Exercise aim
Print out each entry without alteration, and keep the pictures out.

(Dataset excerpts)
====
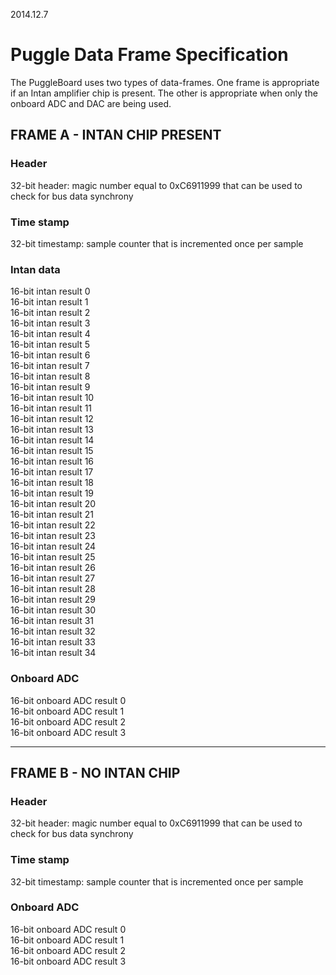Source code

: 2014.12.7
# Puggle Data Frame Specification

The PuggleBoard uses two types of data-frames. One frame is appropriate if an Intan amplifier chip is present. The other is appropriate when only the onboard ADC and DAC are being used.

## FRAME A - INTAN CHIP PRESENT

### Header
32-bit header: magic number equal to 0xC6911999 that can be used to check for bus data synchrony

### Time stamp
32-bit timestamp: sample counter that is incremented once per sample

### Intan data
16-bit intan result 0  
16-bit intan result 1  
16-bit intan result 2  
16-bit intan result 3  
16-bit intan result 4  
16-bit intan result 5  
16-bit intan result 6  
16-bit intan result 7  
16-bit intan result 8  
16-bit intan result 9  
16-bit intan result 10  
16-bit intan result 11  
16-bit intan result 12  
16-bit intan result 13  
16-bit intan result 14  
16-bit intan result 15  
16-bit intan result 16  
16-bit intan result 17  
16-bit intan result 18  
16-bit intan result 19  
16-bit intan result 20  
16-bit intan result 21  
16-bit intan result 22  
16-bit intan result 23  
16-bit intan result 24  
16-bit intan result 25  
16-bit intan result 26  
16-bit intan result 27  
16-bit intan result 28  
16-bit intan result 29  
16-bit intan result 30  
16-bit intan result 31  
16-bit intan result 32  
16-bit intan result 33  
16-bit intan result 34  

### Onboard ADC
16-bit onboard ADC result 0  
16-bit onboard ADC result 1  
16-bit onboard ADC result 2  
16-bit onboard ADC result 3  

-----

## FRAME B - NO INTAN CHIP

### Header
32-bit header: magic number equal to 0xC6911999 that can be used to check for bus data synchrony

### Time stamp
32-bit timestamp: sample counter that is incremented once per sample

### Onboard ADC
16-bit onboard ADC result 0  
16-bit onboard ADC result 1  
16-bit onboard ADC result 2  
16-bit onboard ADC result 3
====
Exercise output
Source code

: 2014.12.7
# Puggle Data Frame Specification

The PuggleBoard uses two types of data-frames. One frame is appropriate if an Intan amplifier chip is present. The other is appropriate when only the onboard ADC and DAC are being used.

## FRAME A - INTAN CHIP PRESENT

### Header
32-bit header: magic number equal to 0xC6911999 that can be used to check for bus data synchrony

### Time stamp
32-bit timestamp: sample counter that is incremented once per sample

### Intan data
16-bit intan result 0  
16-bit intan result 1  
16-bit intan result 2  
16-bit intan result 3  
16-bit intan result 4  
16-bit intan result 5  
16-bit intan result 6  
16-bit intan result 7  
16-bit intan result 8  
16-bit intan result 9  
16-bit intan result 10  
16-bit intan result 11  
16-bit intan result 12  
16-bit intan result 13  
16-bit intan result 14  
16-bit intan result 15  
16-bit intan result 16  
16-bit intan result 17  
16-bit intan result 18  
16-bit intan result 19  
16-bit intan result 20  
16-bit intan result 21  
16-bit intan result 22  
16-bit intan result 23  
16-bit intan result 24  
16-bit intan result 25  
16-bit intan result 26  
16-bit intan result 27  
16-bit intan result 28  
16-bit intan result 29  
16-bit intan result 30  
16-bit intan result 31  
16-bit intan result 32  
16-bit intan result 33  
16-bit intan result 34  

### Onboard ADC
16-bit onboard ADC result 0  
16-bit onboard ADC result 1  
16-bit onboard ADC result 2  
16-bit onboard ADC result 3  

-----

## FRAME B - NO INTAN CHIP

### Header
32-bit header: magic number equal to 0xC6911999 that can be used to check for bus data synchrony

### Time stamp
32-bit timestamp: sample counter that is incremented once per sample

### Onboard ADC
16-bit onboard ADC result 0  
16-bit onboard ADC result 1  
16-bit onboard ADC result 2  
16-bit onboard ADC result 3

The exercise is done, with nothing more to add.